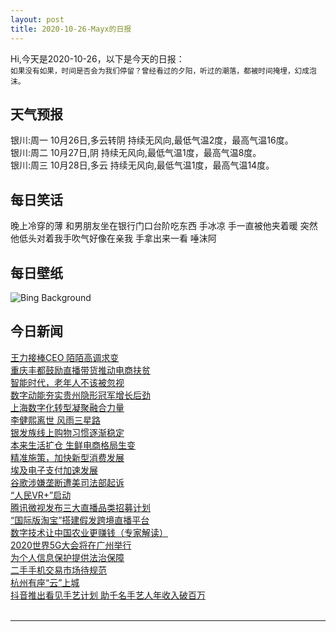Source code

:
 ```yaml
---
layout: post
title: 2020-10-26-Mayx的日报
---
```


Hi,今天是2020-10-26，以下是今天的日报：<br><small>
如果没有如果，时间是否会为我们停留？曾经看过的夕阳，听过的潮落，都被时间掩埋，幻成泡沫。</small><!--more-->
## 天气预报
银川:周一 10月26日,多云转阴 持续无风向,最低气温2度，最高气温16度。<br>银川:周二 10月27日,阴 持续无风向,最低气温1度，最高气温8度。<br>银川:周三 10月28日,多云 持续无风向,最低气温1度，最高气温14度。
## 每日笑话
晚上冷穿的薄 和男朋友坐在银行门口台阶吃东西 手冰凉 手一直被他夹着暖 突然他低头对着我手吹气好像在亲我 手拿出来一看 唾沫阿
## 每日壁纸
![Bing Background](https://cn.bing.com/th?id=OHR.BCPumpkins_EN-US0587350936_1920x1080.jpg&rf=LaDigue_1920x1080.jpg&pid=hp "A pumpkin patch in British Columbia, Canada (© James Chen/Shutterstock)")
## 今日新闻

[王力接棒CEO 陌陌高调求变](http://it.people.com.cn/n1/2020/1026/c1009-31905297.html)   
[重庆丰都鼓励直播带货推动电商扶贫](http://it.people.com.cn/n1/2020/1026/c1009-31905271.html)   
[智能时代，老年人不该被忽视](http://it.people.com.cn/n1/2020/1026/c1009-31905272.html)   
[数字动能夯实贵州隐形冠军增长后劲](http://it.people.com.cn/n1/2020/1026/c1009-31905328.html)   
[上海数字化转型凝聚融合力量](http://it.people.com.cn/n1/2020/1026/c1009-31905326.html)   
[李健熙离世 风雨三星路](http://it.people.com.cn/n1/2020/1026/c1009-31905302.html)   
[银发族线上购物习惯逐渐稳定](http://it.people.com.cn/n1/2020/1026/c1009-31905305.html)   
[本来生活扩仓 生鲜电商格局生变](http://it.people.com.cn/n1/2020/1026/c1009-31905299.html)   
[精准施策，加快新型消费发展](http://it.people.com.cn/n1/2020/1026/c1009-31905403.html)   
[埃及电子支付加速发展](http://it.people.com.cn/n1/2020/1026/c1009-31905398.html)   
[谷歌涉嫌垄断遭美司法部起诉](http://it.people.com.cn/n1/2020/1026/c1009-31905399.html)   
[“人民VR+”启动](http://it.people.com.cn/n1/2020/1026/c1009-31905408.html)   
[腾讯微视发布三大直播品类招募计划](http://it.people.com.cn/n1/2020/1026/c1009-31905269.html)   
[“国际版淘宝”搭建假发跨境直播平台](http://it.people.com.cn/n1/2020/1026/c1009-31905261.html)   
[数字技术让中国农业更赚钱（专家解读）](http://it.people.com.cn/n1/2020/1026/c1009-31905407.html)   
[2020世界5G大会将在广州举行](http://it.people.com.cn/n1/2020/1026/c1009-31905260.html)   
[为个人信息保护提供法治保障](http://it.people.com.cn/n1/2020/1026/c1009-31905257.html)   
[二手手机交易市场待规范](http://it.people.com.cn/n1/2020/1026/c1009-31905255.html)   
[杭州有座“云”上城](http://it.people.com.cn/n1/2020/1026/c1009-31905254.html)   
[抖音推出看见手艺计划 助千名手艺人年收入破百万](http://it.people.com.cn/n1/2020/1026/c1009-31905918.html)   
<br />

***

<small></small>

**WHAT TO DO**
Return all lines in the data that include the word "small".

**RESPONSE TO THE EXERCISE**
Hi,今天是2020-10-26，以下是今天的日报：<br><small>
如果没有如果，时间是否会为我们停留？曾经看过的夕阳，听过的潮落，都被时间掩埋，幻成泡沫。</small><!--more-->
<small></small>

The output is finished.